Firmy, zwłaszcza duże, znów poszukują rąk do pracy. To jednak nie oznacza, że wszyscy chętni z łatwością znajdą zatrudnienie.

Absolwent i 40-latek. Oni mają przekichane na rynku pracy

16.02.2011 | aktual.: 16.02.2011 15:17

Wiele stanowisk pracy jest nieobsadzonych, bo firmy kręcą nosem, patrząc na CV kandydatów. Jednym brakuje doświadczenia. Inni mają umiejętności i wykształcenie, lecz nie są one dostosowane do proponowanej funkcji. Jeszcze inni przedstawiają wygórowane oczekiwania płacowe. Takie wnioski płyną z sondażu przeprowadzonego wśród 2500 przedsiębiorstw zrzeszonych w Pracodawcach RP.

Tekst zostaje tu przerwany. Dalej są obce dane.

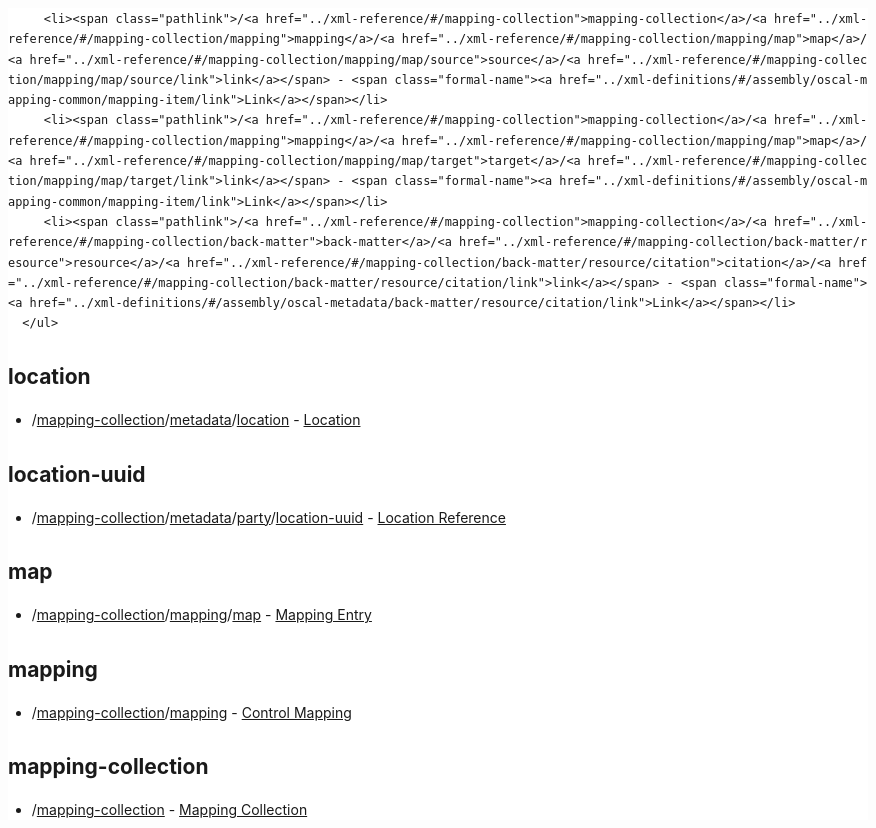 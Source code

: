          <li><span class="pathlink">/<a href="../xml-reference/#/mapping-collection">mapping-collection</a>/<a href="../xml-reference/#/mapping-collection/mapping">mapping</a>/<a href="../xml-reference/#/mapping-collection/mapping/map">map</a>/<a href="../xml-reference/#/mapping-collection/mapping/map/source">source</a>/<a href="../xml-reference/#/mapping-collection/mapping/map/source/link">link</a></span> - <span class="formal-name"><a href="../xml-definitions/#/assembly/oscal-mapping-common/mapping-item/link">Link</a></span></li>
         <li><span class="pathlink">/<a href="../xml-reference/#/mapping-collection">mapping-collection</a>/<a href="../xml-reference/#/mapping-collection/mapping">mapping</a>/<a href="../xml-reference/#/mapping-collection/mapping/map">map</a>/<a href="../xml-reference/#/mapping-collection/mapping/map/target">target</a>/<a href="../xml-reference/#/mapping-collection/mapping/map/target/link">link</a></span> - <span class="formal-name"><a href="../xml-definitions/#/assembly/oscal-mapping-common/mapping-item/link">Link</a></span></li>
         <li><span class="pathlink">/<a href="../xml-reference/#/mapping-collection">mapping-collection</a>/<a href="../xml-reference/#/mapping-collection/back-matter">back-matter</a>/<a href="../xml-reference/#/mapping-collection/back-matter/resource">resource</a>/<a href="../xml-reference/#/mapping-collection/back-matter/resource/citation">citation</a>/<a href="../xml-reference/#/mapping-collection/back-matter/resource/citation/link">link</a></span> - <span class="formal-name"><a href="../xml-definitions/#/assembly/oscal-metadata/back-matter/resource/citation/link">Link</a></span></li>
      </ul>
   </section>
   <section class="named-object-group">
      <h1 class="toc1" id="/location">location</h1>
      <ul>
         <li><span class="pathlink">/<a href="../xml-reference/#/mapping-collection">mapping-collection</a>/<a href="../xml-reference/#/mapping-collection/metadata">metadata</a>/<a href="../xml-reference/#/mapping-collection/metadata/location">location</a></span> - <span class="formal-name"><a href="../xml-definitions/#/assembly/oscal-metadata/metadata/location">Location</a></span></li>
      </ul>
   </section>
   <section class="named-object-group">
      <h1 class="toc1" id="/location-uuid">location-uuid</h1>
      <ul>
         <li><span class="pathlink">/<a href="../xml-reference/#/mapping-collection">mapping-collection</a>/<a href="../xml-reference/#/mapping-collection/metadata">metadata</a>/<a href="../xml-reference/#/mapping-collection/metadata/party">party</a>/<a href="../xml-reference/#/mapping-collection/metadata/party/location-uuid">location-uuid</a></span> - <span class="formal-name"><a href="../xml-definitions/#/assembly/oscal-metadata/party/location-uuid">Location Reference</a></span></li>
      </ul>
   </section>
   <section class="named-object-group">
      <h1 class="toc1" id="/map">map</h1>
      <ul>
         <li><span class="pathlink">/<a href="../xml-reference/#/mapping-collection">mapping-collection</a>/<a href="../xml-reference/#/mapping-collection/mapping">mapping</a>/<a href="../xml-reference/#/mapping-collection/mapping/map">map</a></span> - <span class="formal-name"><a href="../xml-definitions/#/assembly/oscal-mapping/mapping/map">Mapping Entry</a></span></li>
      </ul>
   </section>
   <section class="named-object-group">
      <h1 class="toc1" id="/mapping">mapping</h1>
      <ul>
         <li><span class="pathlink">/<a href="../xml-reference/#/mapping-collection">mapping-collection</a>/<a href="../xml-reference/#/mapping-collection/mapping">mapping</a></span> - <span class="formal-name"><a href="../xml-definitions/#/assembly/oscal-mapping/mapping-collection/mapping">Control Mapping</a></span></li>
      </ul>
   </section>
   <section class="named-object-group">
      <h1 class="toc1" id="/mapping-collection">mapping-collection</h1>
      <ul>
         <li><span class="pathlink">/<a href="../xml-reference/#/mapping-collection">mapping-collection</a></span> - <span class="formal-name"><a href="../xml-definitions/#/assembly/oscal-mapping/mapping-collection">Mapping Collection</a></span></li>
      </ul> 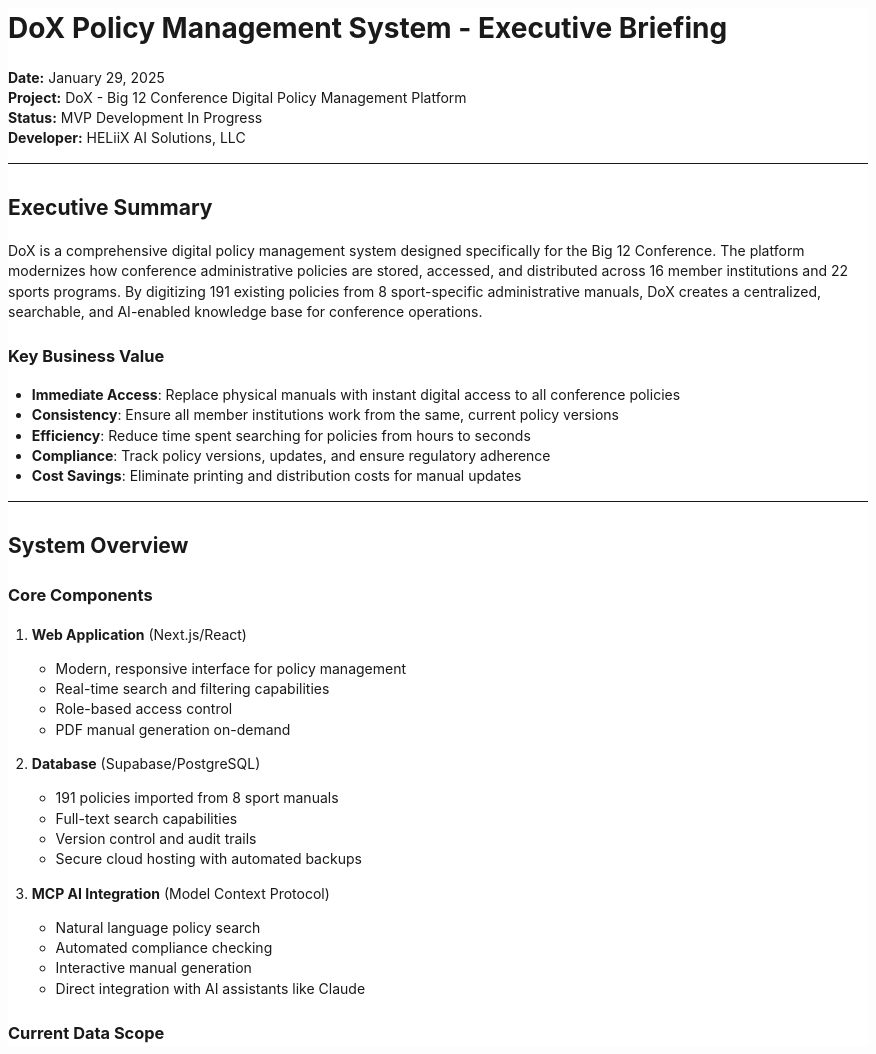 # DoX Policy Management System - Executive Briefing

**Date:** January 29, 2025  
**Project:** DoX - Big 12 Conference Digital Policy Management Platform  
**Status:** MVP Development In Progress  
**Developer:** HELiiX AI Solutions, LLC

---

## Executive Summary

DoX is a comprehensive digital policy management system designed specifically for the Big 12 Conference. The platform modernizes how conference administrative policies are stored, accessed, and distributed across 16 member institutions and 22 sports programs. By digitizing 191 existing policies from 8 sport-specific administrative manuals, DoX creates a centralized, searchable, and AI-enabled knowledge base for conference operations.

### Key Business Value

- **Immediate Access**: Replace physical manuals with instant digital access to all conference policies
- **Consistency**: Ensure all member institutions work from the same, current policy versions
- **Efficiency**: Reduce time spent searching for policies from hours to seconds
- **Compliance**: Track policy versions, updates, and ensure regulatory adherence
- **Cost Savings**: Eliminate printing and distribution costs for manual updates

---

## System Overview

### Core Components

1. **Web Application** (Next.js/React)
   - Modern, responsive interface for policy management
   - Real-time search and filtering capabilities
   - Role-based access control
   - PDF manual generation on-demand

2. **Database** (Supabase/PostgreSQL)
   - 191 policies imported from 8 sport manuals
   - Full-text search capabilities
   - Version control and audit trails
   - Secure cloud hosting with automated backups

3. **MCP AI Integration** (Model Context Protocol)
   - Natural language policy search
   - Automated compliance checking
   - Interactive manual generation
   - Direct integration with AI assistants like Claude

### Current Data Scope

Niektóre grupy są u przedsiębiorców przekreślone już na starcie. Na przykład absolwenci, którzy – zdaniem pracodawców – nie mają żadnego doświadczenia i są egoistyczni. Ów egoizm przejawia się według nich m.in. w tym, że młodzi z dyplomami, owszem, chętnie korzystają ze szkoleń, ale tylko po to, by jak najszybciej zmieniać pracę na lepszą. No i jeszcze ten brak pomysłu na siebie.

Justyna Siwek, zastępca dyrektora Centrum Zarządzania Kadrami ds. Zarządzania Zasobami Ludzkimi Poczty Polskiej, uważa, że problem na rynku pracy zaczyna się już po szkole średniej. Bo uczniowie bardzo często przypadkowo, bez głębszego przemyślenia wybierają kierunek studiów.

- Brak świadomości wybieranej drogi rozwoju przez młodego człowieka zwiększa u pracodawców ryzyko związane z zatrudnieniem takiej osoby – twierdzi Justyna Siwek.

Zgadza się z nią Halina Frańczak, dyrektor marketingu Deloitte: - Choć widać wyraźnie, że młodzi ludzie czują potrzebę zdobywania doświadczenia, to jednak czynią to chaotycznie.

- Niestety, bardzo mało studentów potrafi wybiec w przyszłość i zobaczyć siebie za trzy, cztery lata – wtóruje Sławomir Mróz, kierownik Centrum Personalnego w Volkswagen Poznań. - Pracodawcy, by znaleźć jak najlepszych pracowników, powinni szukać ich w szkołach i na uczelniach. Rekrutacyjna bierność skazuje na porażkę.

Cokolwiek złego mówi się o absolwentach, nie sposób odmówić im ambicji, np. w zakresie podwyższania swych kwalifikacji zawodowych. Za to do szkoleń się nie palą ludzie powyżej 45. roku życia. To też jest dla firm czynnik dyskwalifikujący, bo co to za pracownik, który nie chce się rozwijać? Szczególnie rozchwytywane nie są również kobiety do 40. roku życia, co wiąże się z macierzyństwem i opieką nad dziećmi. A i niepełnosprawni na nadmiar ofert nie mogą narzekać. Jakkolwiek w ich przypadku wynika to nie tyle z dyskryminacji, ile z wysokich kosztów dostosowania stanowiska pracy.

Uczestnicy badania podkreślają, że zatrudnianie przedstawicieli tych grup stanowi duże ryzyko, ponieważ generują dodatkowe koszty bez odpowiednio wysokiego wsparcia państwa. Według ankietowanych, najmniej zadowalająca jest pomoc państwa dla osób powyżej 45. roku życia.

Inne wnioski z sondażu zrealizowanego przez Pracodawców RP? Zdecydowanie większą szansę na znalezienie pracy mają mężczyźni. Choć jeśli chodzi o stanowiska specjalistyczne i kierownicze, skutecznie konkurują z nimi kobiety, zwłaszcza po 35. roku życia. W przypadku mężczyzn jest odwrotnie – bardziej poszukiwani są kierownicy młodsi, około 30-tki. O ile przedsiębiorcy oczekują od kobiet szeroko pojętych kompetencji społecznych – sumienności, dokładności, skrupulatności, umiejętności interpersonalnych, o tyle w stosunku do mężczyzn preferowane jest wykształcenie kierunkowe i uprawnienia branżowe.